• [The records]:
========================================================================
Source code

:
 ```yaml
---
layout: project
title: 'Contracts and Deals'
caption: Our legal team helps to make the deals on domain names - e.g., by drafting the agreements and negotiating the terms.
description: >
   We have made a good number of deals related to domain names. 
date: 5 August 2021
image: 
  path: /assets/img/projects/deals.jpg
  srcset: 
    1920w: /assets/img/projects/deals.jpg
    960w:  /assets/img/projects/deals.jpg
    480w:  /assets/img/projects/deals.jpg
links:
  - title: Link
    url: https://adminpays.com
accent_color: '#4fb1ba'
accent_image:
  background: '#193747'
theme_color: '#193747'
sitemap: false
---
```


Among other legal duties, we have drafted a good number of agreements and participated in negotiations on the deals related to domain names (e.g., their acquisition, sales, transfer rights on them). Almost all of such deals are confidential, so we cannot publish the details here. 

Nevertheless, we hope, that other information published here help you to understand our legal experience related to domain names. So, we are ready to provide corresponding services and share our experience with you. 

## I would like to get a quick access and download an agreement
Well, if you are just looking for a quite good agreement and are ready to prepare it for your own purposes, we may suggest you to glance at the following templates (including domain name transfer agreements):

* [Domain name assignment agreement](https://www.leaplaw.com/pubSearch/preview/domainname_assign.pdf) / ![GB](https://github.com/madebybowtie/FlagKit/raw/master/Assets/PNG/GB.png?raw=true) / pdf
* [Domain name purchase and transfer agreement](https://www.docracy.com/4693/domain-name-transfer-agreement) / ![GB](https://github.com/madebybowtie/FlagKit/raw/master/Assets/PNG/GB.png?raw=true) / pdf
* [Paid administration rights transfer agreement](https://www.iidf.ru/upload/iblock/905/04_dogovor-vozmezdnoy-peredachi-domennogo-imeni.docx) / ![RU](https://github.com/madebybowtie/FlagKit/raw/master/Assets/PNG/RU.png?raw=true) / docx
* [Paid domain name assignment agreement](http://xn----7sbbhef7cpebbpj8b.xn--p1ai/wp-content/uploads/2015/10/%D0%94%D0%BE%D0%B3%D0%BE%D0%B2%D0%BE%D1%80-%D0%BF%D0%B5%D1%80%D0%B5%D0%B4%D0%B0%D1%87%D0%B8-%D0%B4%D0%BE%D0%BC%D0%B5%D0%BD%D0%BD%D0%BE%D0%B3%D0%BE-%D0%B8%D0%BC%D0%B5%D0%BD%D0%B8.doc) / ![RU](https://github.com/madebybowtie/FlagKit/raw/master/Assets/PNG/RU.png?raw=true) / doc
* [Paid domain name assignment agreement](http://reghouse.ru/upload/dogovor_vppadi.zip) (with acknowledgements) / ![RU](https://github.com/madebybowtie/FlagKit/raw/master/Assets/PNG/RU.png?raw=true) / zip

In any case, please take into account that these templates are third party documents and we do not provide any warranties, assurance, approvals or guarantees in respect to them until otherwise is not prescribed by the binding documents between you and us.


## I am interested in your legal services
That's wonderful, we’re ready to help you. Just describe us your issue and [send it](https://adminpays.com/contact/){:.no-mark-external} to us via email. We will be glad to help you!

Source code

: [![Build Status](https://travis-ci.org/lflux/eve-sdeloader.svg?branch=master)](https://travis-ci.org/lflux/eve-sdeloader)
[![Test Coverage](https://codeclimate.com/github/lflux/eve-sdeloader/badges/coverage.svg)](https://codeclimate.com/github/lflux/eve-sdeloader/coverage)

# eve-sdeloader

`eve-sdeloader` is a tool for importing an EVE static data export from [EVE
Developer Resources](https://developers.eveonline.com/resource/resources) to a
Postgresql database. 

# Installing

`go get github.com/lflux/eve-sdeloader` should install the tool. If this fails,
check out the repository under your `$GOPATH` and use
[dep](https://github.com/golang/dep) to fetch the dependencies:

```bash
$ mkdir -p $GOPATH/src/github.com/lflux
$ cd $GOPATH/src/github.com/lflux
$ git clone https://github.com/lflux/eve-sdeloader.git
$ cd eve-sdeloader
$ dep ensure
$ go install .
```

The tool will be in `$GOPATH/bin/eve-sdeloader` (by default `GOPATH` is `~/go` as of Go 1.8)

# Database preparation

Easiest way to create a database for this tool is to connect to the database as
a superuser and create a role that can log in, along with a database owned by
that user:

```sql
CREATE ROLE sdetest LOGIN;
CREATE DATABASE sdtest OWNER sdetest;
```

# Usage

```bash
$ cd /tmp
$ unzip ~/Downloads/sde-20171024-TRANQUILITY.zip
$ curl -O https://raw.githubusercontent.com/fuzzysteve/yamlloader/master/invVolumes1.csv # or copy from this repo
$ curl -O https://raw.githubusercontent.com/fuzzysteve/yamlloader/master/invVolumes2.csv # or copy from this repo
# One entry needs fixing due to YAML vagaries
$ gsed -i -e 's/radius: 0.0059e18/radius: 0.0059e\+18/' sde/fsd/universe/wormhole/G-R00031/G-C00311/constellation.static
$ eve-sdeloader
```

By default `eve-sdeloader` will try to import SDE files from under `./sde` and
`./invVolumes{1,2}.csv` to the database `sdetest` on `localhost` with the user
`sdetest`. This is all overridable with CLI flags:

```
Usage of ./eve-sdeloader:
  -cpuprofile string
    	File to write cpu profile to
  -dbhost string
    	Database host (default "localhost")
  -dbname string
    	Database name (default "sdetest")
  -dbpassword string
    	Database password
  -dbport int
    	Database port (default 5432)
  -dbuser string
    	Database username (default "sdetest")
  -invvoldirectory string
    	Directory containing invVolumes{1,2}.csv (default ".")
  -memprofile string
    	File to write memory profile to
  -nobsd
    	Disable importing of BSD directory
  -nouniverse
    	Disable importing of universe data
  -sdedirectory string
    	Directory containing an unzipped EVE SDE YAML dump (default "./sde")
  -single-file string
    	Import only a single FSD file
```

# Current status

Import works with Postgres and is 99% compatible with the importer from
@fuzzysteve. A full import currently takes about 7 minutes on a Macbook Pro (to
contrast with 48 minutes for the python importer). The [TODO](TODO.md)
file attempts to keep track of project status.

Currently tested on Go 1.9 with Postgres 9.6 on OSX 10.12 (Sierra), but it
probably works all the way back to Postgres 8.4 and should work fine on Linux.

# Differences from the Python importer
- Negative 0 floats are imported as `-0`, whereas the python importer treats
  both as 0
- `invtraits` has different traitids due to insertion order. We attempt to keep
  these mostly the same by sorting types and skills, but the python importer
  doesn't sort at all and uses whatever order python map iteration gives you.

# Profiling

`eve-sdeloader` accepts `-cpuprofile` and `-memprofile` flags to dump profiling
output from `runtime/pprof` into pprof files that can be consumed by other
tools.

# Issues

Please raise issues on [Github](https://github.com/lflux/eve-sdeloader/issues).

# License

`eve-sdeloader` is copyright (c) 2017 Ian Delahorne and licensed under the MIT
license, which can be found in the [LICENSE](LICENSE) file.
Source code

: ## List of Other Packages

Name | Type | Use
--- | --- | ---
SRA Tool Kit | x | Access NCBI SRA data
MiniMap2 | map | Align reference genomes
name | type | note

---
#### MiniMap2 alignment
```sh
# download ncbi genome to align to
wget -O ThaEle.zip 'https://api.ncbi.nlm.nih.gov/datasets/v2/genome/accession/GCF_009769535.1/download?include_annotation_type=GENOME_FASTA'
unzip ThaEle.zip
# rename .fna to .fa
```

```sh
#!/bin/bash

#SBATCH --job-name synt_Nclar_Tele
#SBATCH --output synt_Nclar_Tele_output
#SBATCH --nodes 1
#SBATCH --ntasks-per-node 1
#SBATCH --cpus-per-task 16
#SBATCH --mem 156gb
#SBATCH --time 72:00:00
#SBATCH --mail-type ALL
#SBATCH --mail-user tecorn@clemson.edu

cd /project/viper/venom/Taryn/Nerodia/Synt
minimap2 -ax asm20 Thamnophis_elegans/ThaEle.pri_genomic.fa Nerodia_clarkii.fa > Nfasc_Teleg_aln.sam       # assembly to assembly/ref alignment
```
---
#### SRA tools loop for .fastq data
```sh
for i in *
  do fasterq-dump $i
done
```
========================================================================
• [Task description]: Lines of the listing that contain the word "minutes" are to be counted; report only their number.

• [Result]: 2